• **THE TASK**:
Omit each picture as you copy the entries exactly.

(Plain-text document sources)
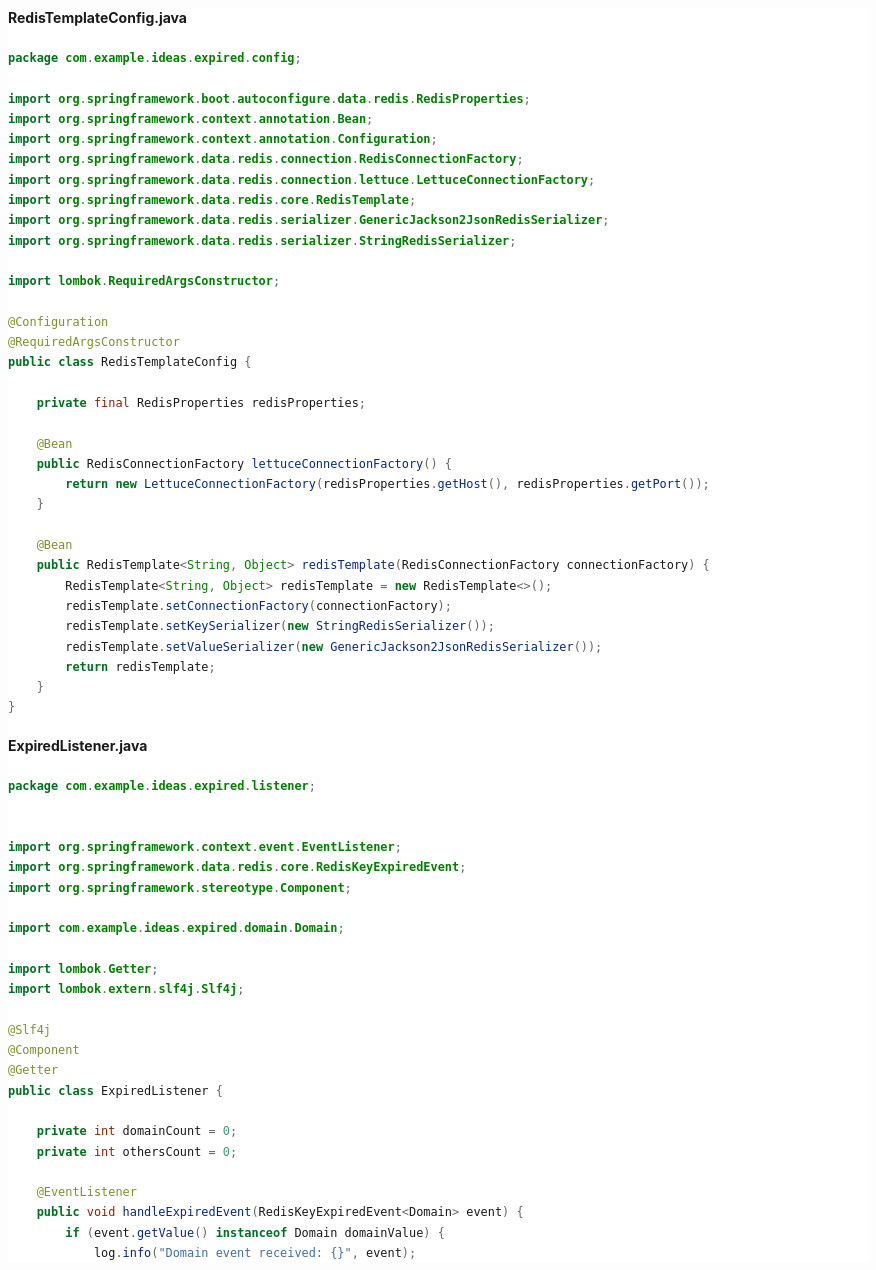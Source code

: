 #### RedisTemplateConfig.java

```java
package com.example.ideas.expired.config;

import org.springframework.boot.autoconfigure.data.redis.RedisProperties;
import org.springframework.context.annotation.Bean;
import org.springframework.context.annotation.Configuration;
import org.springframework.data.redis.connection.RedisConnectionFactory;
import org.springframework.data.redis.connection.lettuce.LettuceConnectionFactory;
import org.springframework.data.redis.core.RedisTemplate;
import org.springframework.data.redis.serializer.GenericJackson2JsonRedisSerializer;
import org.springframework.data.redis.serializer.StringRedisSerializer;

import lombok.RequiredArgsConstructor;

@Configuration
@RequiredArgsConstructor
public class RedisTemplateConfig {

    private final RedisProperties redisProperties;

    @Bean
    public RedisConnectionFactory lettuceConnectionFactory() {
        return new LettuceConnectionFactory(redisProperties.getHost(), redisProperties.getPort());
    }

    @Bean
    public RedisTemplate<String, Object> redisTemplate(RedisConnectionFactory connectionFactory) {
        RedisTemplate<String, Object> redisTemplate = new RedisTemplate<>();
        redisTemplate.setConnectionFactory(connectionFactory);
        redisTemplate.setKeySerializer(new StringRedisSerializer());
        redisTemplate.setValueSerializer(new GenericJackson2JsonRedisSerializer());
        return redisTemplate;
    }
}
```

#### ExpiredListener.java

```java
package com.example.ideas.expired.listener;


import org.springframework.context.event.EventListener;
import org.springframework.data.redis.core.RedisKeyExpiredEvent;
import org.springframework.stereotype.Component;

import com.example.ideas.expired.domain.Domain;

import lombok.Getter;
import lombok.extern.slf4j.Slf4j;

@Slf4j
@Component
@Getter
public class ExpiredListener {

    private int domainCount = 0;
    private int othersCount = 0;

    @EventListener
    public void handleExpiredEvent(RedisKeyExpiredEvent<Domain> event) {
        if (event.getValue() instanceof Domain domainValue) {
            log.info("Domain event received: {}", event);
```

• **PROBLEM SOLUTION**:
Source code

: #### RedisTemplateConfig.java

```java
package com.example.ideas.expired.config;

import org.springframework.boot.autoconfigure.data.redis.RedisProperties;
import org.springframework.context.annotation.Bean;
import org.springframework.context.annotation.Configuration;
import org.springframework.data.redis.connection.RedisConnectionFactory;
import org.springframework.data.redis.connection.lettuce.LettuceConnectionFactory;
import org.springframework.data.redis.core.RedisTemplate;
import org.springframework.data.redis.serializer.GenericJackson2JsonRedisSerializer;
import org.springframework.data.redis.serializer.StringRedisSerializer;

import lombok.RequiredArgsConstructor;

@Configuration
@RequiredArgsConstructor
public class RedisTemplateConfig {

    private final RedisProperties redisProperties;

    @Bean
    public RedisConnectionFactory lettuceConnectionFactory() {
        return new LettuceConnectionFactory(redisProperties.getHost(), redisProperties.getPort());
    }

    @Bean
    public RedisTemplate<String, Object> redisTemplate(RedisConnectionFactory connectionFactory) {
        RedisTemplate<String, Object> redisTemplate = new RedisTemplate<>();
        redisTemplate.setConnectionFactory(connectionFactory);
        redisTemplate.setKeySerializer(new StringRedisSerializer());
        redisTemplate.setValueSerializer(new GenericJackson2JsonRedisSerializer());
        return redisTemplate;
    }
}
```

#### ExpiredListener.java

```java
package com.example.ideas.expired.listener;


import org.springframework.context.event.EventListener;
import org.springframework.data.redis.core.RedisKeyExpiredEvent;
import org.springframework.stereotype.Component;

import com.example.ideas.expired.domain.Domain;

import lombok.Getter;
import lombok.extern.slf4j.Slf4j;

@Slf4j
@Component
@Getter
public class ExpiredListener {

    private int domainCount = 0;
    private int othersCount = 0;

    @EventListener
    public void handleExpiredEvent(RedisKeyExpiredEvent<Domain> event) {
        if (event.getValue() instanceof Domain domainValue) {
            log.info("Domain event received: {}", event);
```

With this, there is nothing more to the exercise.